DUAL Gamma-Ray Mission
Abstract
Gamma-ray astronomy presents an extraordinary scientific potential for the study of the most powerful sources and the most violent events in the Universe. In order to take full advantage of this potential, the next generation of instrumentation for this domain will have to achieve an improvement in sensitivity over present technologies of at least an order of magnitude. The DUAL mission concept takes up this challenge in two complementary ways: a very long observation of the entire sky, combined with a large collection area for simultaneous observations of Type Ia SNe.

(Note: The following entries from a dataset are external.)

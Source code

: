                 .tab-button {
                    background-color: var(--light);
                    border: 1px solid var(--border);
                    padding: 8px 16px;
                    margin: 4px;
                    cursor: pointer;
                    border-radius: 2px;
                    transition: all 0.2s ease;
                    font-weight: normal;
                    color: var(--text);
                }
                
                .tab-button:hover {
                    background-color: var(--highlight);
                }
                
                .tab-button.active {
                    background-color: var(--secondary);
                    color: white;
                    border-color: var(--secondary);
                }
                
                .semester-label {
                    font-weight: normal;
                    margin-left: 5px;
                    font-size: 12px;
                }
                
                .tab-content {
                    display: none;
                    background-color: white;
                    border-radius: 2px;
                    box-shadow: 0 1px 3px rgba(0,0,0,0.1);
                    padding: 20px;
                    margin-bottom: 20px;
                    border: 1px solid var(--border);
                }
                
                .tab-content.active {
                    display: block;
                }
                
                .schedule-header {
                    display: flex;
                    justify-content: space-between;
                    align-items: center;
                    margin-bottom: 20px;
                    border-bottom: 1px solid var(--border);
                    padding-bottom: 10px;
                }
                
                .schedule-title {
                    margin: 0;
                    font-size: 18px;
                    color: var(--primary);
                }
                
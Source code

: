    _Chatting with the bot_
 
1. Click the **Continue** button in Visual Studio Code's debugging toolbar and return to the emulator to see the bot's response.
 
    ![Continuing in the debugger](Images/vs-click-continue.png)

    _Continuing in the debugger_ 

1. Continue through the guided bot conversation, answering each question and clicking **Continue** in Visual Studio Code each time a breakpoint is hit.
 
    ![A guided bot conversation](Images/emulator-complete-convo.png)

While the Wide-Field Compton Telescope (WCT) accumulates data from the full gamma-ray sky (0.1-10 MeV) over the entire mission lifetime, the Laue-Lens Telescope (LLT) focuses on 56Co emission from SNe Ia (0.8-0.9 MeV), collecting gamma-rays from its large area crystal lens onto the WCT. Two separated spacecraft flying in formation will maintain the DUAL payloads at the lens' focal distance.
Keywords
Cite
@article{arxiv.1006.2102,
title = {DUAL Gamma-Ray Mission},
author = {S. Boggs and C. Wunderer and P. von Ballmoos and T. Takahashi and N. Gehrels and J. Tueller and M. Baring and J. Beacom and R. Diehl and J. Greiner and E. Grove and D. Hartmann and M. Hernanz and P. Jean and N. Johnson and G. Kanbach and M. Kippen and J. Knödlseder and M. Leising and G. Madejski and M. McConnell and P. Milne and K. Motohide and K. Nakazawa and U. Oberlack and B. Phlips and J. Ryan and G. Skinner and S. Starrfield and H. Tajima and E. Wulf and A. Zoglauer and A. Zych},
journal= {arXiv preprint arXiv:1006.2102},
year = {2010}
}
Comments
White paper for US National Academy of Sciences Decadal Survey "Astro2010"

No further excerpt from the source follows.